**Prompt**
Print all entries below exactly, without images.

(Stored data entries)
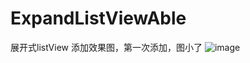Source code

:# ExpandListViewAble
展开式listView
添加效果图，第一次添加，图小了
![image](https://github.com/xianguanxingxiahuaxian/ExpandListViewAble/expand.gif )   

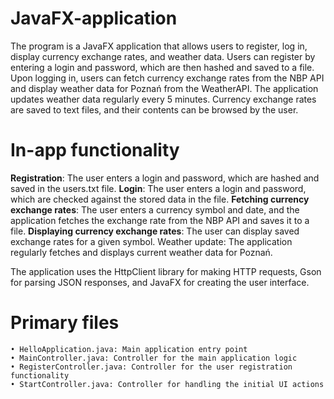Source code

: # JavaFX-application
The program is a JavaFX application that allows users to register, log in, display currency exchange rates, and weather data. Users can register by entering a login and password, which are then hashed and saved to a file. Upon logging in, users can fetch currency exchange rates from the NBP API and display weather data for Poznań from the WeatherAPI. The application updates weather data regularly every 5 minutes. Currency exchange rates are saved to text files, and their contents can be browsed by the user.

# In-app functionality
**Registration**: The user enters a login and password, which are hashed and saved in the users.txt file.
**Login**: The user enters a login and password, which are checked against the stored data in the file.
**Fetching currency exchange rates**: The user enters a currency symbol and date, and the application fetches the exchange rate from the NBP API and saves it to a file.
**Displaying currency exchange rates**: The user can display saved exchange rates for a given symbol.
Weather update: The application regularly fetches and displays current weather data for Poznań.

The application uses the HttpClient library for making HTTP requests, Gson for parsing JSON responses, and JavaFX for creating the user interface.

# Primary files
    • HelloApplication.java: Main application entry point
    • MainController.java: Controller for the main application logic
    • RegisterController.java: Controller for the user registration functionality
    • StartController.java: Controller for handling the initial UI actions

**Answer section**
Source code

:# ExpandListViewAble
展开式listView
添加效果图，第一次添加，图小了
![image](https://github.com/xianguanxingxiahuaxian/ExpandListViewAble/expand.gif )   

Source code

: # JavaFX-application
The program is a JavaFX application that allows users to register, log in, display currency exchange rates, and weather data. Users can register by entering a login and password, which are then hashed and saved to a file. Upon logging in, users can fetch currency exchange rates from the NBP API and display weather data for Poznań from the WeatherAPI. The application updates weather data regularly every 5 minutes. Currency exchange rates are saved to text files, and their contents can be browsed by the user.

# In-app functionality
**Registration**: The user enters a login and password, which are hashed and saved in the users.txt file.
**Login**: The user enters a login and password, which are checked against the stored data in the file.
**Fetching currency exchange rates**: The user enters a currency symbol and date, and the application fetches the exchange rate from the NBP API and saves it to a file.
**Displaying currency exchange rates**: The user can display saved exchange rates for a given symbol.
Weather update: The application regularly fetches and displays current weather data for Poznań.

The application uses the HttpClient library for making HTTP requests, Gson for parsing JSON responses, and JavaFX for creating the user interface.

# Primary files
    • HelloApplication.java: Main application entry point
    • MainController.java: Controller for the main application logic
    • RegisterController.java: Controller for the user registration functionality
    • StartController.java: Controller for handling the initial UI actions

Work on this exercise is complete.